> TASK REQUIREMENTS: Retype all the records below exactly as they are, with no image carried over.

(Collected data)
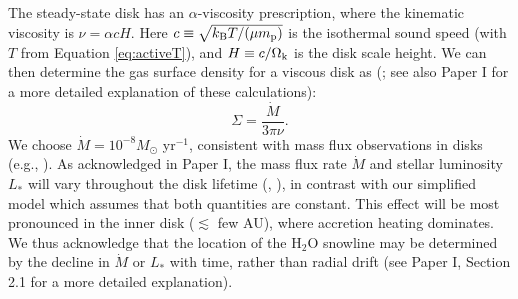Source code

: \documentclass[apj]{emulateapj}
\begin{document}
The steady-state disk has an $\alpha$-viscosity prescription, where the kinematic viscosity is $\nu=\alpha c H$. Here $c \equiv \sqrt{k_{\rm B} T /(\mu m_{\rm p})}$ is the isothermal sound speed (with $T$ from Equation \ref{eq:activeT}), and $H \equiv c/\Omega_{\rm k}$ is the disk scale height. We can then determine the gas surface density for a viscous disk as (\citealt{shakura73}; see also Paper I for a more detailed explanation of these calculations):
\begin{equation}
\label{eq:Sigmaact}
\Sigma=\frac{\dot{M}}{3 \pi \nu}.
\end{equation}
We choose $\dot{M}=10^{-8} M_{\odot}$ yr$^{-1}$, consistent with mass flux observations in disks (e.g., \citealt{andrews10}). As acknowledged in Paper I, the mass flux rate $\dot{M}$ and stellar luminosity $L_*$ will vary throughout the disk lifetime (\citealt{kennedy06}, \citealt{chambers09}), in contrast with our simplified model which assumes that both quantities are constant. This effect will be most pronounced in the inner disk ($\lesssim$ few AU), where accretion heating dominates. We thus acknowledge that the location of the H$_2$O snowline may be determined by the decline in $\dot{M}$ or $L_*$ with time, rather than radial drift (see Paper I, Section 2.1 for a more detailed explanation). 

%
\end{document}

> EXERCISE OUTPUT:
Source code

: \documentclass[apj]{emulateapj}
\begin{document}
The steady-state disk has an $\alpha$-viscosity prescription, where the kinematic viscosity is $\nu=\alpha c H$. Here $c \equiv \sqrt{k_{\rm B} T /(\mu m_{\rm p})}$ is the isothermal sound speed (with $T$ from Equation \ref{eq:activeT}), and $H \equiv c/\Omega_{\rm k}$ is the disk scale height. We can then determine the gas surface density for a viscous disk as (\citealt{shakura73}; see also Paper I for a more detailed explanation of these calculations):
\begin{equation}
\label{eq:Sigmaact}
\Sigma=\frac{\dot{M}}{3 \pi \nu}.
\end{equation}
We choose $\dot{M}=10^{-8} M_{\odot}$ yr$^{-1}$, consistent with mass flux observations in disks (e.g., \citealt{andrews10}). As acknowledged in Paper I, the mass flux rate $\dot{M}$ and stellar luminosity $L_*$ will vary throughout the disk lifetime (\citealt{kennedy06}, \citealt{chambers09}), in contrast with our simplified model which assumes that both quantities are constant. This effect will be most pronounced in the inner disk ($\lesssim$ few AU), where accretion heating dominates. We thus acknowledge that the location of the H$_2$O snowline may be determined by the decline in $\dot{M}$ or $L_*$ with time, rather than radial drift (see Paper I, Section 2.1 for a more detailed explanation). 

%
\end{document}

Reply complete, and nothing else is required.